Ekosistemler büyük bir dönüşüm geçirdi
Doç. Dr. Oğuz Kurdoğlu, ekosistemlerdeki "fragmantasyon" olayının arttığını ve dünya genelinde deniz ve kara ekosistemlerinin büyük bir dönüşüm içinde olduğunu söyledi. Kurdoğlu, "Dünyanın başı belada" ifadesini kullanarak, doğanın parçalanmasının korunmasını zorlaştırdığını ve bu durumun ekosistemlerin zarar görme riskini artırdığını belirtti. Denizdeki canlıların popülasyonlarında ciddi azalmalar gözlemleniyor; omurgalılarda ve yaban hayvanlarında son 50 yılda yüzde 73 oranında bir düşüş kaydedildi.

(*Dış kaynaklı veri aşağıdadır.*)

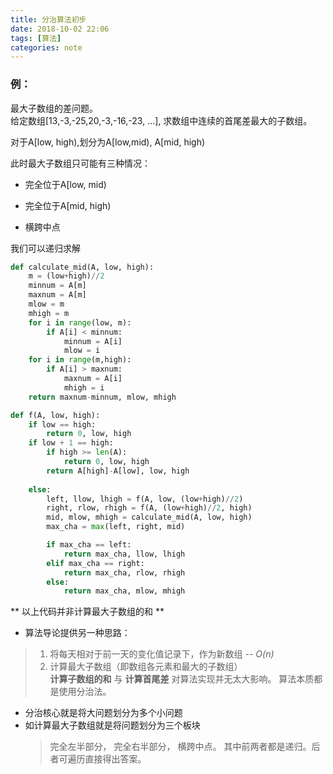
 ```yaml
---
title: 分治算法初步
date: 2018-10-02 22:06
tags: [算法]
categories: note
---
```


### 例：

最大子数组的差问题。<br>
给定数组[13,-3,-25,20,-3,-16,-23, ...],
求数组中连续的首尾差最大的子数组。<br>

对于A[low, high),划分为A[low,mid), A[mid, high)<br>

此时最大子数组只可能有三种情况：

* 完全位于A[low, mid)

* 完全位于A[mid, high)

* 横跨中点

我们可以递归求解

```python
def calculate_mid(A, low, high):
    m = (low+high)//2
    minnum = A[m]
    maxnum = A[m]
    mlow = m
    mhigh = m
    for i in range(low, m):
        if A[i] < minnum:
            minnum = A[i]
            mlow = i
    for i in range(m,high):
        if A[i] > maxnum:
            maxnum = A[i]
            mhigh = i
    return maxnum-minnum, mlow, mhigh

def f(A, low, high):
    if low == high:
        return 0, low, high
    if low + 1 == high:
        if high >= len(A):
            return 0, low, high
        return A[high]-A[low], low, high
        
    else:
        left, llow, lhigh = f(A, low, (low+high)//2)
        right, rlow, rhigh = f(A, (low+high)//2, high)
        mid, mlow, mhigh = calculate_mid(A, low, high)
        max_cha = max(left, right, mid)

        if max_cha == left:
            return max_cha, llow, lhigh
        elif max_cha == right:
            return max_cha, rlow, rhigh
        else:
            return max_cha, mlow, mhigh
```
** 以上代码并非计算最大子数组的和 **
* 算法导论提供另一种思路：
> 1. 将每天相对于前一天的变化值记录下，作为新数组 -- *O(n)*<br>
> 2. 计算最大子数组（即数组各元素和最大的子数组）<br>
> **计算子数组的和** 与 **计算首尾差** 对算法实现并无太大影响。
> 算法本质都是使用分治法。

* 分治核心就是将大问题划分为多个小问题
* 如计算最大子数组就是将问题划分为三个板块
  > 完全左半部分， 完全右半部分， 横跨中点。
  > 其中前两者都是递归。后者可遍历直接得出答案。


<script type="text/javascript" src="/assets/js/customize.js"></script>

Atmosferik felaketlerin artışını vurgulayan Kurdoğlu, "Denizlerin sıcaklığı yükseldi. Karadeniz bile bu yıl neredeyse Akdeniz sıcaklığına ulaştı. Bu durum, yağışların artmasına yol açıyor ve bazen bir aylık yağış birkaç günde düşebiliyor. 2010 ile şimdi arasındaki kıyaslamada, atmosferik afetlerin yıkıcı etkileri 2,5 kat arttı" dedi.
Doğal alanlarımızı korumak zorundayız
Kurdoğlu, iklim değişikliğiyle mücadelede doğal çözümlerin önemini vurguladı ve doğal alanların korunmasının şart olduğunu söyledi. Doğal çözümlerle birlikte, korunma oranlarının artırılmasının hedeflendiğini belirtti. Türkiye’de bu oranın şu an yüzde 7,5 civarında olduğunu ifade etti.

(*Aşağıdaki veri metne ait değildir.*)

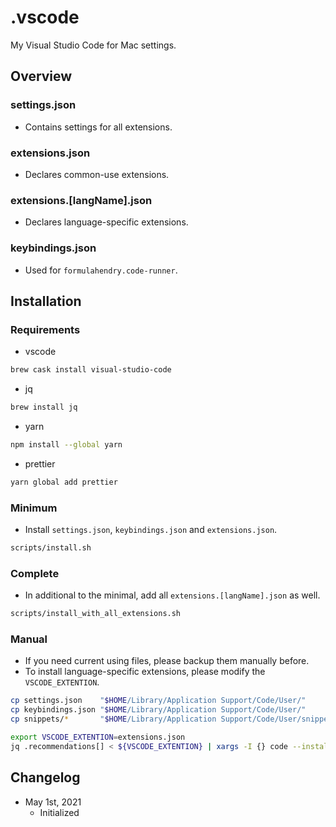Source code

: # .vscode

My Visual Studio Code for Mac settings.

## Overview

### settings.json

- Contains settings for all extensions.

### extensions.json

- Declares common-use extensions.

### extensions.[langName].json

- Declares language-specific extensions.

### keybindings.json

- Used for `formulahendry.code-runner`.

## Installation

### Requirements

- vscode

```bash
brew cask install visual-studio-code
```

- jq

```bash
brew install jq
```

- yarn

```bash
npm install --global yarn
```

- prettier

```bash
yarn global add prettier
```

### Minimum

- Install `settings.json`, `keybindings.json` and `extensions.json`.

```bash
scripts/install.sh
```

### Complete

- In additional to the minimal, add all `extensions.[langName].json` as well.

```bash
scripts/install_with_all_extensions.sh
```

### Manual

- If you need current using files, please backup them manually before.
- To install language-specific extensions, please modify the `VSCODE_EXTENTION`.

```bash
cp settings.json    "$HOME/Library/Application Support/Code/User/"
cp keybindings.json "$HOME/Library/Application Support/Code/User/"
cp snippets/*       "$HOME/Library/Application Support/Code/User/snippets/"

export VSCODE_EXTENTION=extensions.json
jq .recommendations[] < ${VSCODE_EXTENTION} | xargs -I {} code --install-extension {}
```

## Changelog

- May 1st, 2021
  - Initialized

Kurdoğlu, "Felaket eşiğe geldi, hatta bu eşiği aştık. İklim değişikliği ve meteorolojik afetlerdeki artış bunu gösteriyor. Mühendislik yapılarıyla bu felaketlerle mücadele etmek, doğaya zarar verebilir. Doğal alanlarımızı korumak ve geliştirmek zorundayız" dedi.